Kris, le 19 décembre 2014
Pacte de responsabilité
Adopté par la loi l’été dernier, ce pacte réduit une fois de plus les cotisations sociales des patrons. D’ici 2017, 41 milliards d’euros par an leur seront alloués, sans aucune contrepartie de leur part, sous forme d’exonérations et d’allègements de cotisations et d’impôts, en incluant les 20 milliards déjà accordés dans le cadre du crédit d’impôt compétitivité emploi (CICE, adopté en décembre 2012, et payé via une hausse de la TVA de 3% depuis janvier 2014). Un pacte accueilli d’autant plus favorablement par le Medef que celui-ci en était l’inspirateur avec son « pacte de confiance » proposé en novembre 2013. 36 milliards d’€ de cotisations sociales versées chaque année par les patrons des entreprises privées seront ainsi supprimés ; c’est un coup supplémentaire porté au financement de la sécurité sociale et des prestations solidaires. De plus, le pacte contient des mesures nouvelles qui incitent les patrons à rémunérer le moins possible les salarié-es ; dès 2015, les cotisations patronales pour tout salaire payé au SMIC seront entièrement supprimées.
Notes
1 – Cet article présente certains des « dispositifs » gouvernementaux à venir qui vont continuer d’aggraver la situation des travailleurs-ses avec ou sans emploi. Ne sont pas abordées ici l’analyse du climat social actuel ni la question des perspectives des luttes, qui devraient faire l’objet d’un autre article.
2 – La Commission européenne, la Banque centrale européenne et le Fonds monétaire international.
3 – Ironie : Gattaz reconnaît l’existence de la lutte des classes, alors que Berger de la CFDT la nie : « Le syndicalisme, c’est utile pour les salariés et pour les entreprises. Si ce n’est pas clair pour le patronat, cela veut dire qu’il en est encore à la lutte des classes ».
4 – La prise en compte de la pénibilité au travail, accompagnant la contre-réforme des retraites votée en décembre 2013, avait été présentée comme une contrepartie en faveur des travailleurs-ses ; elle devait entrer en vigueur le 1° janvier 2015…
5 – Les conventions et accords collectifs sont devenus un outil de gestion au service de la flexibilité. La loi du 20 août 2004 a aboli le principe de faveur en permettant à un accord d’entreprise de déroger dans un sens moins favorable à un accord supérieur et même à la loi dans 32 domaines, tels que les contrats précaires, la durée et l’organisation du travail. Ainsi, lhiérarchie des normes est contestée : les salarié-es ne peuvent plus refuser un avenant à leur contrat de travail si un accord d’entreprise le prévoit.

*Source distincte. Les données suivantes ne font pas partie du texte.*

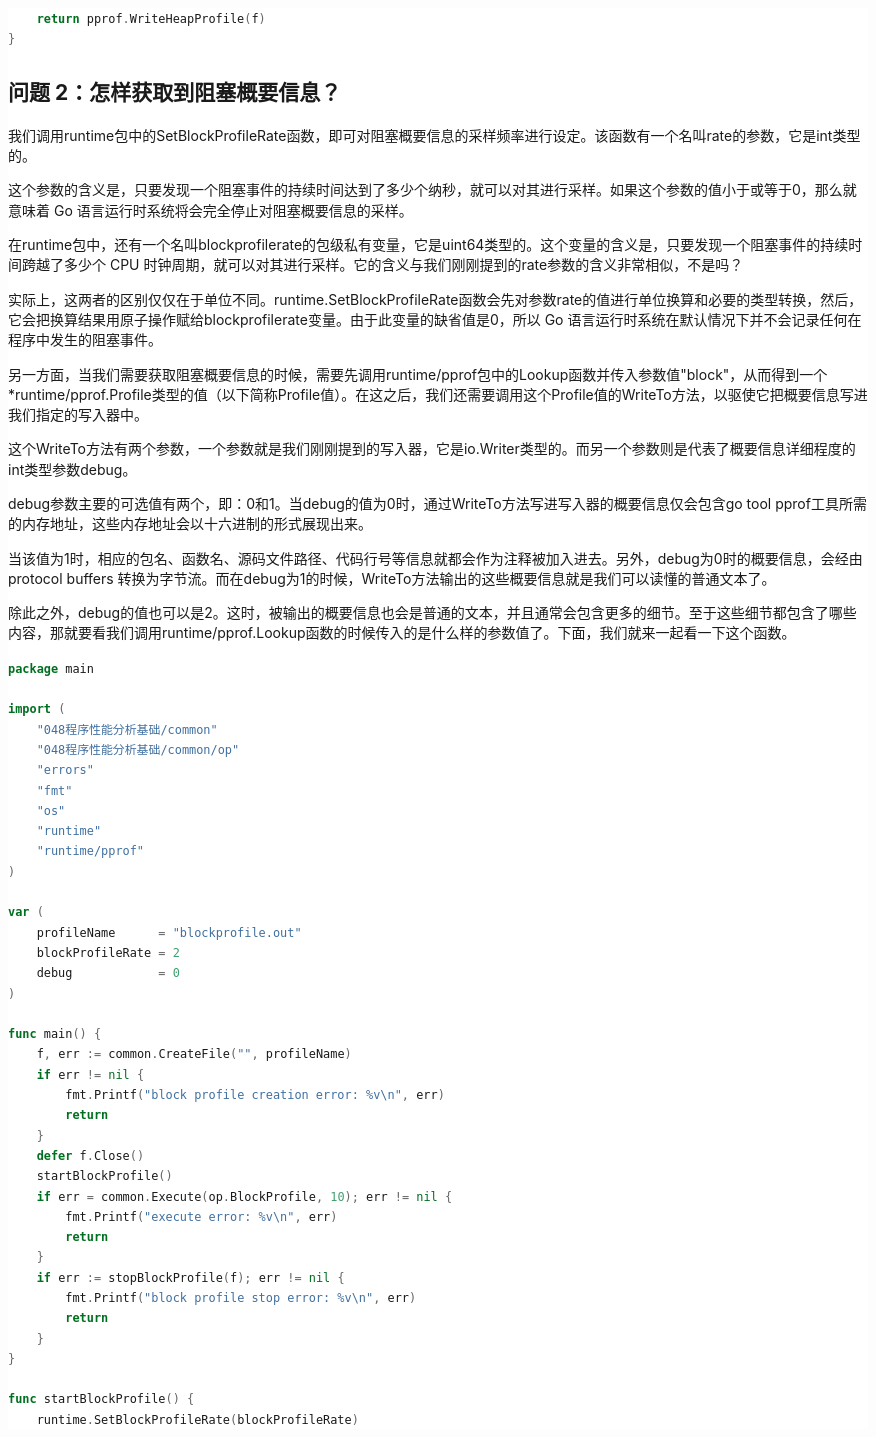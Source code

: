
 ```go
	return pprof.WriteHeapProfile(f)
}
```
## 问题 2：怎样获取到阻塞概要信息？
我们调用runtime包中的SetBlockProfileRate函数，即可对阻塞概要信息的采样频率进行设定。该函数有一个名叫rate的参数，它是int类型的。

这个参数的含义是，只要发现一个阻塞事件的持续时间达到了多少个纳秒，就可以对其进行采样。如果这个参数的值小于或等于0，那么就意味着 Go 语言运行时系统将会完全停止对阻塞概要信息的采样。

在runtime包中，还有一个名叫blockprofilerate的包级私有变量，它是uint64类型的。这个变量的含义是，只要发现一个阻塞事件的持续时间跨越了多少个 CPU 时钟周期，就可以对其进行采样。它的含义与我们刚刚提到的rate参数的含义非常相似，不是吗？

实际上，这两者的区别仅仅在于单位不同。runtime.SetBlockProfileRate函数会先对参数rate的值进行单位换算和必要的类型转换，然后，它会把换算结果用原子操作赋给blockprofilerate变量。由于此变量的缺省值是0，所以 Go 语言运行时系统在默认情况下并不会记录任何在程序中发生的阻塞事件。

另一方面，当我们需要获取阻塞概要信息的时候，需要先调用runtime/pprof包中的Lookup函数并传入参数值"block"，从而得到一个*runtime/pprof.Profile类型的值（以下简称Profile值）。在这之后，我们还需要调用这个Profile值的WriteTo方法，以驱使它把概要信息写进我们指定的写入器中。

这个WriteTo方法有两个参数，一个参数就是我们刚刚提到的写入器，它是io.Writer类型的。而另一个参数则是代表了概要信息详细程度的int类型参数debug。

debug参数主要的可选值有两个，即：0和1。当debug的值为0时，通过WriteTo方法写进写入器的概要信息仅会包含go tool pprof工具所需的内存地址，这些内存地址会以十六进制的形式展现出来。

当该值为1时，相应的包名、函数名、源码文件路径、代码行号等信息就都会作为注释被加入进去。另外，debug为0时的概要信息，会经由 protocol buffers 转换为字节流。而在debug为1的时候，WriteTo方法输出的这些概要信息就是我们可以读懂的普通文本了。

除此之外，debug的值也可以是2。这时，被输出的概要信息也会是普通的文本，并且通常会包含更多的细节。至于这些细节都包含了哪些内容，那就要看我们调用runtime/pprof.Lookup函数的时候传入的是什么样的参数值了。下面，我们就来一起看一下这个函数。
```go
package main

import (
	"048程序性能分析基础/common"
	"048程序性能分析基础/common/op"
	"errors"
	"fmt"
	"os"
	"runtime"
	"runtime/pprof"
)

var (
	profileName      = "blockprofile.out"
	blockProfileRate = 2
	debug            = 0
)

func main() {
	f, err := common.CreateFile("", profileName)
	if err != nil {
		fmt.Printf("block profile creation error: %v\n", err)
		return
	}
	defer f.Close()
	startBlockProfile()
	if err = common.Execute(op.BlockProfile, 10); err != nil {
		fmt.Printf("execute error: %v\n", err)
		return
	}
	if err := stopBlockProfile(f); err != nil {
		fmt.Printf("block profile stop error: %v\n", err)
		return
	}
}

func startBlockProfile() {
	runtime.SetBlockProfileRate(blockProfileRate)
```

6 – Des voix hostiles s’élevant dans les rangs mêmes du gouvernement et du PS, le nombre de jours d’ouverture autorisé pourrait être réduit.
7 – Le patron, plutôt que de licencier, peut imposer aux salarié-es des reclassements, des mobilités forcées, des changements d’horaires et des baisses de salaire, ceci sans garantie du maintien des emplois. Le refus du salarié pourra entraîner son licenciement, qu’il ne pourra contester, parce que le licenciement pourra être qualifié « pour motif personnel ».